Ever had too much work but you didn’t feel like doing any?
You sit, open your computer, and just stare at the screen. Maybe open a couple of links and waste time until the day is over and you come to the conclusion that you didn’t do anything all day.
The worst of it all, is when you do this on weekends and the weather is amazing. You lazily wake up, you convince yourself that you’ll get some work done.
Or maybe after lunch?
After the afternoon nap that you tried to take but was distracted by everything on the Internet?
You’d think of taking a walk outside. But the mere thought of taking a shower or changing your clothes makes you sigh and crawl back to the couch with your head buried in your phone.
Weekend blues. Vacation blues. Weekday blues. BLUES.

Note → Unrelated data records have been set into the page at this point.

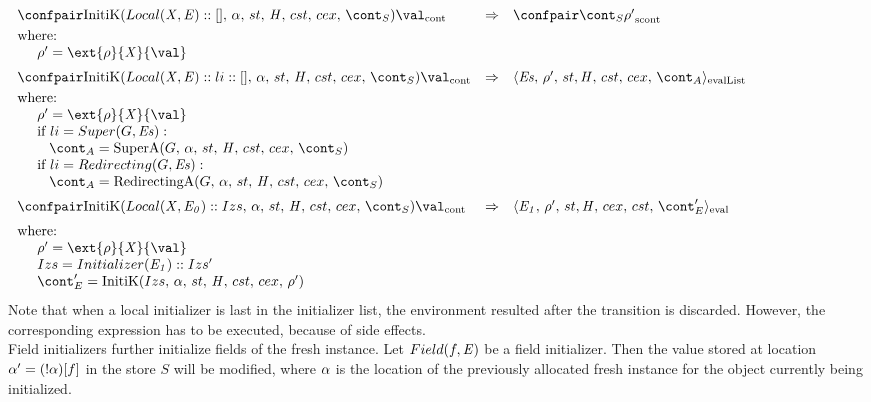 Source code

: \documentclass{article}
\begin{document}
\[
  \begin{array}{lcl@{\hspace{30mm}}}
	\contconf{\InitK{Local(\variablemeta, \expr) :: []}{\loc}{\scont}}{\val}
	& \Rightarrow &
	\scontconf{\scont}{\env'}\\[1mm]
	\textrm{where:}\\
	\hspace{5mm}\env' = \ext{\env}{\variablemeta}{\val}\\[2mm]

	\contconf{\InitK{Local(\variablemeta, \expr) :: li :: []}{\loc}{\scont}}{\val}
	& \Rightarrow &
	\evallistconf{\exprs}{\env'}{\strace}{\cstrace}{\cex}{\acont}\\[1mm]
	\textrm{where:}\\
	\hspace{5mm}\env' = \ext{\env}{\variablemeta}{\val}\\
	\hspace{5mm}\textrm{if } li = Super(G, \exprs):\\
	\hspace{8mm}\acont = \SuperA{G}{\loc}{\scont}\\
	\hspace{5mm}\textrm{if } li = Redirecting(G, \exprs):\\
	\hspace{8mm}\acont = \RedirectingA{G}{\loc}{\scont}\\[2mm]

	\contconf{\InitK{Local(\variablemeta, \expri{0}) :: Izs}{\loc}{\scont}}{\val}
	& \Rightarrow &
	\evalconf{\expri{1}}{\env'}{st}{cex}{cst}{\econt'}\\[2mm]
	\textrm{where:}\\
	\hspace{5mm}\env' = \ext{\env}{\variablemeta}{\val}\\
	\hspace{5mm}Izs = Initializer(\expri{1}) :: Izs'\\
	\hspace{5mm}\econt' = \InitK{Izs}{\loc}{\env'}
  \end{array}
\]
\noindent
Note that when a local initializer is last in the initializer list, the environment resulted after the transition is discarded. However, the corresponding expression has to be executed, because of side effects.
\\[2mm]
\noindent
Field initializers further initialize fields of the fresh instance. Let $Field(f, \mathit{E})$ be a field initializer. Then the value stored at location $\alpha' = (!\alpha)[f]$ in the store $S$ will be modified, where $\alpha$ is the location of the previously allocated fresh instance for the object currently being initialized.
\end{document}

I’ve even been wearing a lot of blue.
I haven’t posted in some time. Been enjoying Maamoul and swore that I won’t make any dessert until every last piece is consumed. But mom keeps making more for those who didn’t have the chance to taste them. And between being sick and stressed at work and with my personal projects, little time was given to write and less energy is available to sit down and do that.
My mind had been going through storms of ideas with few actually coming to life. The only thing on my mind was that I don’t have the energy and state of mind to do it. So I decided to write about that hoping this will help get it out of my system.
So here it is ladies and gentlemen. A recipe prepared, written and archived 3 weeks ago when I was sick, assembled at 2 am last night, and written between my morning ride to work, while the water is boiling for my morning cup of coffee, and during my lunch break.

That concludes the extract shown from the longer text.